──────── Record set
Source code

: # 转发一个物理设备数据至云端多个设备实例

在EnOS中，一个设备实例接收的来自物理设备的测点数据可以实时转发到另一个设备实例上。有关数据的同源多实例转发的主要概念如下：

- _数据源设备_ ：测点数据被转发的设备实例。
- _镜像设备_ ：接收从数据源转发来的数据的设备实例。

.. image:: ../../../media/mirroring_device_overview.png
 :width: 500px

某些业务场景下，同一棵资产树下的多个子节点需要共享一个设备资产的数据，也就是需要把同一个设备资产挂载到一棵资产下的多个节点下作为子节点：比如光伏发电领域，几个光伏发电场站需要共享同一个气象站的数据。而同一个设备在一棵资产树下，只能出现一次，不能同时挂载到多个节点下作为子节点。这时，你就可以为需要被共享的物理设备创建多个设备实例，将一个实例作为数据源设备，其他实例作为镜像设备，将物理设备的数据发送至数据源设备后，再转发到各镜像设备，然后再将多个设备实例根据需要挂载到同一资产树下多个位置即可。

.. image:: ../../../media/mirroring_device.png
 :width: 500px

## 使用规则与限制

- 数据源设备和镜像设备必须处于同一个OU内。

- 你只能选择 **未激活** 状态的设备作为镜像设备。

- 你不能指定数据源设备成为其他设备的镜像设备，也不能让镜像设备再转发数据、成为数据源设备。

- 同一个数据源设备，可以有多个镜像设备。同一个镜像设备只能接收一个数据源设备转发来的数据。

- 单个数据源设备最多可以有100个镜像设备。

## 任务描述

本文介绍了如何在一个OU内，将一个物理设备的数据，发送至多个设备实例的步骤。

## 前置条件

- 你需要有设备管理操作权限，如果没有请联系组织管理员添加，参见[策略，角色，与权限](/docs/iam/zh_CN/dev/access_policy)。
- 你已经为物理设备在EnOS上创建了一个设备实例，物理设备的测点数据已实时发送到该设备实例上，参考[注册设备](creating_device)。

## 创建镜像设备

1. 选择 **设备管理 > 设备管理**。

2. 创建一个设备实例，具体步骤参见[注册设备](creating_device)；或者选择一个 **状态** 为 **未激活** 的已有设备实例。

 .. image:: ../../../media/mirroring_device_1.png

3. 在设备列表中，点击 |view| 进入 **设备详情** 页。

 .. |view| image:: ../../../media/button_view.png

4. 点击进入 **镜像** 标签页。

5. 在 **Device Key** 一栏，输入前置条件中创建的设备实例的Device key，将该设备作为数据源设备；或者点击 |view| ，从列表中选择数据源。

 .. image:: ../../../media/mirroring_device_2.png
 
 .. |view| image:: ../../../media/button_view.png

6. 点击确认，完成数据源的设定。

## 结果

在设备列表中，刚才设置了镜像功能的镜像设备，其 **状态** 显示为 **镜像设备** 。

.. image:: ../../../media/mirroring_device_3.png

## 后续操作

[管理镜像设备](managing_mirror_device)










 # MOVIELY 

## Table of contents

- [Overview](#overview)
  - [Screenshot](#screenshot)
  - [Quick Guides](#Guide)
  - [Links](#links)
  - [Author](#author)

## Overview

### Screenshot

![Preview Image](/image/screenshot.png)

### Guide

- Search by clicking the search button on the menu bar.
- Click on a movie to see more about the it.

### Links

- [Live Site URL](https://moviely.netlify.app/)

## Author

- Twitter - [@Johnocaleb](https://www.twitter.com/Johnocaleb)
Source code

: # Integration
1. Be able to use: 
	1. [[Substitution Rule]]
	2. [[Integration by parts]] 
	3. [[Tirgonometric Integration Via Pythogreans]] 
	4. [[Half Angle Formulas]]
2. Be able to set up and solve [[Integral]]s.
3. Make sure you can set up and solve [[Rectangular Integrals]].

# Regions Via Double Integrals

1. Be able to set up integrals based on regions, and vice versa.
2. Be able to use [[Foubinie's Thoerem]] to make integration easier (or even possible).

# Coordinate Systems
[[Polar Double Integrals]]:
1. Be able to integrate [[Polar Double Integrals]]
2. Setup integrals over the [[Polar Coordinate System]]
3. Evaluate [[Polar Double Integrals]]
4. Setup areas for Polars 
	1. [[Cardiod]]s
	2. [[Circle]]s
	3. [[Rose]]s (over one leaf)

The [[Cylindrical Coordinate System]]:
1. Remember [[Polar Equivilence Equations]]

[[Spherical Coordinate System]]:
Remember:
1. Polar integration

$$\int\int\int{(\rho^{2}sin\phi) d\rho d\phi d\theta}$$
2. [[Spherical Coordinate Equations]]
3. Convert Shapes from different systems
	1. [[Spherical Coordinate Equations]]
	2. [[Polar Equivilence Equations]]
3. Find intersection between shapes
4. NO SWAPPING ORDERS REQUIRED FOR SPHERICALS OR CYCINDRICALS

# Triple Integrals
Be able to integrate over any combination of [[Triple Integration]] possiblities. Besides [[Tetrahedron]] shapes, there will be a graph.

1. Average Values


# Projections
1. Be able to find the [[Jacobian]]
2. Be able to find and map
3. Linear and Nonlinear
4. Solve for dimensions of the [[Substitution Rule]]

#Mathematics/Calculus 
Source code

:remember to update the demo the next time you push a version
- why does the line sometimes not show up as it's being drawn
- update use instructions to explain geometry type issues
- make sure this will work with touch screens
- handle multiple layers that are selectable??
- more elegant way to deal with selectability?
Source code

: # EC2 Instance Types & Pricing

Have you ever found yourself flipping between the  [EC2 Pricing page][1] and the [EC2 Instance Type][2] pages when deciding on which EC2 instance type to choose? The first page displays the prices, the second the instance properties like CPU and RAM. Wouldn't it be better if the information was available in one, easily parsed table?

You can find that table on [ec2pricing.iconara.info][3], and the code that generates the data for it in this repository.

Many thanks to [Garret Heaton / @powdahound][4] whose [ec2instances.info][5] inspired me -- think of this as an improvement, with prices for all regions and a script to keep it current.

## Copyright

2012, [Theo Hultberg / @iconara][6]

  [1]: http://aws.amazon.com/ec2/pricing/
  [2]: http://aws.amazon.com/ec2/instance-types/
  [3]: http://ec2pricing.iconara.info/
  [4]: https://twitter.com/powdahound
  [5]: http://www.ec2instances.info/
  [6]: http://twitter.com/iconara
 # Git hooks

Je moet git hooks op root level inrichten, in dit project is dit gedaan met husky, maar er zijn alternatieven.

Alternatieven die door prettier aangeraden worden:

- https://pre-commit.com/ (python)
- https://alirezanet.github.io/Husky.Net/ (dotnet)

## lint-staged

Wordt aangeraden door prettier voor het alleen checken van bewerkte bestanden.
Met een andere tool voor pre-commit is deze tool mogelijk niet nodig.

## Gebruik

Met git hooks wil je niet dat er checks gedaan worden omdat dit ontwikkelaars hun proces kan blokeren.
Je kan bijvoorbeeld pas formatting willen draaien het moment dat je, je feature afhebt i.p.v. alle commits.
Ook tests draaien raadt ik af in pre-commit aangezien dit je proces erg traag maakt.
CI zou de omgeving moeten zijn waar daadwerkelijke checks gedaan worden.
────────────────
Exercise details:
Exactly as they appear above, return all of the records.

Answer to this task:
Source code

: # 转发一个物理设备数据至云端多个设备实例

在EnOS中，一个设备实例接收的来自物理设备的测点数据可以实时转发到另一个设备实例上。有关数据的同源多实例转发的主要概念如下：

- _数据源设备_ ：测点数据被转发的设备实例。
- _镜像设备_ ：接收从数据源转发来的数据的设备实例。

.. image:: ../../../media/mirroring_device_overview.png
 :width: 500px

某些业务场景下，同一棵资产树下的多个子节点需要共享一个设备资产的数据，也就是需要把同一个设备资产挂载到一棵资产下的多个节点下作为子节点：比如光伏发电领域，几个光伏发电场站需要共享同一个气象站的数据。而同一个设备在一棵资产树下，只能出现一次，不能同时挂载到多个节点下作为子节点。这时，你就可以为需要被共享的物理设备创建多个设备实例，将一个实例作为数据源设备，其他实例作为镜像设备，将物理设备的数据发送至数据源设备后，再转发到各镜像设备，然后再将多个设备实例根据需要挂载到同一资产树下多个位置即可。

.. image:: ../../../media/mirroring_device.png
 :width: 500px

## 使用规则与限制

- 数据源设备和镜像设备必须处于同一个OU内。

- 你只能选择 **未激活** 状态的设备作为镜像设备。

- 你不能指定数据源设备成为其他设备的镜像设备，也不能让镜像设备再转发数据、成为数据源设备。

- 同一个数据源设备，可以有多个镜像设备。同一个镜像设备只能接收一个数据源设备转发来的数据。

- 单个数据源设备最多可以有100个镜像设备。

## 任务描述

本文介绍了如何在一个OU内，将一个物理设备的数据，发送至多个设备实例的步骤。

## 前置条件

- 你需要有设备管理操作权限，如果没有请联系组织管理员添加，参见[策略，角色，与权限](/docs/iam/zh_CN/dev/access_policy)。
- 你已经为物理设备在EnOS上创建了一个设备实例，物理设备的测点数据已实时发送到该设备实例上，参考[注册设备](creating_device)。

## 创建镜像设备

1. 选择 **设备管理 > 设备管理**。

2. 创建一个设备实例，具体步骤参见[注册设备](creating_device)；或者选择一个 **状态** 为 **未激活** 的已有设备实例。

 .. image:: ../../../media/mirroring_device_1.png

3. 在设备列表中，点击 |view| 进入 **设备详情** 页。

 .. |view| image:: ../../../media/button_view.png

4. 点击进入 **镜像** 标签页。

5. 在 **Device Key** 一栏，输入前置条件中创建的设备实例的Device key，将该设备作为数据源设备；或者点击 |view| ，从列表中选择数据源。

 .. image:: ../../../media/mirroring_device_2.png
 
 .. |view| image:: ../../../media/button_view.png

6. 点击确认，完成数据源的设定。

## 结果

在设备列表中，刚才设置了镜像功能的镜像设备，其 **状态** 显示为 **镜像设备** 。

.. image:: ../../../media/mirroring_device_3.png

## 后续操作

[管理镜像设备](managing_mirror_device)










 # MOVIELY 

## Table of contents

- [Overview](#overview)
  - [Screenshot](#screenshot)
  - [Quick Guides](#Guide)
  - [Links](#links)
  - [Author](#author)

## Overview

### Screenshot

![Preview Image](/image/screenshot.png)

### Guide

- Search by clicking the search button on the menu bar.
- Click on a movie to see more about the it.

### Links

- [Live Site URL](https://moviely.netlify.app/)

## Author

- Twitter - [@Johnocaleb](https://www.twitter.com/Johnocaleb)
Source code

: # Integration
1. Be able to use: 
	1. [[Substitution Rule]]
	2. [[Integration by parts]] 
	3. [[Tirgonometric Integration Via Pythogreans]] 
	4. [[Half Angle Formulas]]
2. Be able to set up and solve [[Integral]]s.
3. Make sure you can set up and solve [[Rectangular Integrals]].

# Regions Via Double Integrals

1. Be able to set up integrals based on regions, and vice versa.
2. Be able to use [[Foubinie's Thoerem]] to make integration easier (or even possible).

# Coordinate Systems
[[Polar Double Integrals]]:
1. Be able to integrate [[Polar Double Integrals]]
2. Setup integrals over the [[Polar Coordinate System]]
3. Evaluate [[Polar Double Integrals]]
4. Setup areas for Polars 
	1. [[Cardiod]]s
	2. [[Circle]]s
	3. [[Rose]]s (over one leaf)

The [[Cylindrical Coordinate System]]:
1. Remember [[Polar Equivilence Equations]]

[[Spherical Coordinate System]]:
Remember:
1. Polar integration

$$\int\int\int{(\rho^{2}sin\phi) d\rho d\phi d\theta}$$
2. [[Spherical Coordinate Equations]]
3. Convert Shapes from different systems
	1. [[Spherical Coordinate Equations]]
	2. [[Polar Equivilence Equations]]
3. Find intersection between shapes
4. NO SWAPPING ORDERS REQUIRED FOR SPHERICALS OR CYCINDRICALS

# Triple Integrals
Be able to integrate over any combination of [[Triple Integration]] possiblities. Besides [[Tetrahedron]] shapes, there will be a graph.

1. Average Values


# Projections
1. Be able to find the [[Jacobian]]
2. Be able to find and map
3. Linear and Nonlinear
4. Solve for dimensions of the [[Substitution Rule]]

#Mathematics/Calculus 
Source code

:remember to update the demo the next time you push a version
- why does the line sometimes not show up as it's being drawn
- update use instructions to explain geometry type issues
- make sure this will work with touch screens
- handle multiple layers that are selectable??
- more elegant way to deal with selectability?
Source code

: # EC2 Instance Types & Pricing

Have you ever found yourself flipping between the  [EC2 Pricing page][1] and the [EC2 Instance Type][2] pages when deciding on which EC2 instance type to choose? The first page displays the prices, the second the instance properties like CPU and RAM. Wouldn't it be better if the information was available in one, easily parsed table?

You can find that table on [ec2pricing.iconara.info][3], and the code that generates the data for it in this repository.

Many thanks to [Garret Heaton / @powdahound][4] whose [ec2instances.info][5] inspired me -- think of this as an improvement, with prices for all regions and a script to keep it current.

## Copyright

2012, [Theo Hultberg / @iconara][6]

  [1]: http://aws.amazon.com/ec2/pricing/
  [2]: http://aws.amazon.com/ec2/instance-types/
  [3]: http://ec2pricing.iconara.info/
  [4]: https://twitter.com/powdahound
  [5]: http://www.ec2instances.info/
  [6]: http://twitter.com/iconara
 # Git hooks

Je moet git hooks op root level inrichten, in dit project is dit gedaan met husky, maar er zijn alternatieven.

Alternatieven die door prettier aangeraden worden:

- https://pre-commit.com/ (python)
- https://alirezanet.github.io/Husky.Net/ (dotnet)

## lint-staged

Wordt aangeraden door prettier voor het alleen checken van bewerkte bestanden.
Met een andere tool voor pre-commit is deze tool mogelijk niet nodig.

## Gebruik

Met git hooks wil je niet dat er checks gedaan worden omdat dit ontwikkelaars hun proces kan blokeren.
Je kan bijvoorbeeld pas formatting willen draaien het moment dat je, je feature afhebt i.p.v. alle commits.
Ook tests draaien raadt ik af in pre-commit aangezien dit je proces erg traag maakt.
CI zou de omgeving moeten zijn waar daadwerkelijke checks gedaan worden.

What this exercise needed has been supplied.